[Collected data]
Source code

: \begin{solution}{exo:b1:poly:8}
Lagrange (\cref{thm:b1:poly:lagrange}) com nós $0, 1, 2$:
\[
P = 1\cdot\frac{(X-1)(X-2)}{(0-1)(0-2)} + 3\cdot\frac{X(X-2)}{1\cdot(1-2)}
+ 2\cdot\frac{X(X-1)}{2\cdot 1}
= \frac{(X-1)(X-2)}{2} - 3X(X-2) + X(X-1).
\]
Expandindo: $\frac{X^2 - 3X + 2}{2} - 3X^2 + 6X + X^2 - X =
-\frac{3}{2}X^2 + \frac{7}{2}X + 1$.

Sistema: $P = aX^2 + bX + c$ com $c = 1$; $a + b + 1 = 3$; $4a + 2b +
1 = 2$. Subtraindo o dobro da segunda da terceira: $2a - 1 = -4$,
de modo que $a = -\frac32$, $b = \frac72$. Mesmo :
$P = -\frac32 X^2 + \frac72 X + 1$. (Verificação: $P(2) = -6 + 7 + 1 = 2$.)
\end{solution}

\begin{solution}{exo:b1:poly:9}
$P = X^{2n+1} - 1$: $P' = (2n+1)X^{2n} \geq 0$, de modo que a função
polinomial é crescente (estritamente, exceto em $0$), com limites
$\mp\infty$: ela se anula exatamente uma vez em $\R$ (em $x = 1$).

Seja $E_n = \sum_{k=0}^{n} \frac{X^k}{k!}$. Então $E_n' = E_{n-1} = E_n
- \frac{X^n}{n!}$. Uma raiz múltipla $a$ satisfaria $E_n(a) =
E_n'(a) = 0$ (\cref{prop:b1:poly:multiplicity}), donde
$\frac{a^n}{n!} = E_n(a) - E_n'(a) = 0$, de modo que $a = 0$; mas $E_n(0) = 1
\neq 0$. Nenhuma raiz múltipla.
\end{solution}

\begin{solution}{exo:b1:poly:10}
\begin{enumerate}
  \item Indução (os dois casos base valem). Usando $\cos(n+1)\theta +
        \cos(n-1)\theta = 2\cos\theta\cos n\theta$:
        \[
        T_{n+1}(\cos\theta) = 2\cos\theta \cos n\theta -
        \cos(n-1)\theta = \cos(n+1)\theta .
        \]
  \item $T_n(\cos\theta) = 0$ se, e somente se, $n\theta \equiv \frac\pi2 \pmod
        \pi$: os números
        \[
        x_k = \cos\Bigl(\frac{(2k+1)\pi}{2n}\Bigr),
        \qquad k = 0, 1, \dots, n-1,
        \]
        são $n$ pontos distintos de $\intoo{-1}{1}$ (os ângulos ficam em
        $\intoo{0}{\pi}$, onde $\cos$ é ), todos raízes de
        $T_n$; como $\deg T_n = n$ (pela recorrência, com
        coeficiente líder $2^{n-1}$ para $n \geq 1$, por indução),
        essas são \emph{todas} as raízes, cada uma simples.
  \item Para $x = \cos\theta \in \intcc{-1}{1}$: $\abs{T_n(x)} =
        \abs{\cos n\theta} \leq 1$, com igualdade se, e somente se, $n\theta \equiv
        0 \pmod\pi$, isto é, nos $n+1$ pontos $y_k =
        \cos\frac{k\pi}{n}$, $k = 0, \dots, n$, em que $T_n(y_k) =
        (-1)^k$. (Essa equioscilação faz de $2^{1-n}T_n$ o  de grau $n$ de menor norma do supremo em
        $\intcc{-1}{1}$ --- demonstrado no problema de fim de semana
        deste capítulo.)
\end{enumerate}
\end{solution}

#### Problem description:
The lines above that hold the word "cref" should be found and copied out.

#### Output below:
Lagrange (\cref{thm:b1:poly:lagrange}) com nós $0, 1, 2$:
E_n'(a) = 0$ (\cref{prop:b1:poly:multiplicity}), donde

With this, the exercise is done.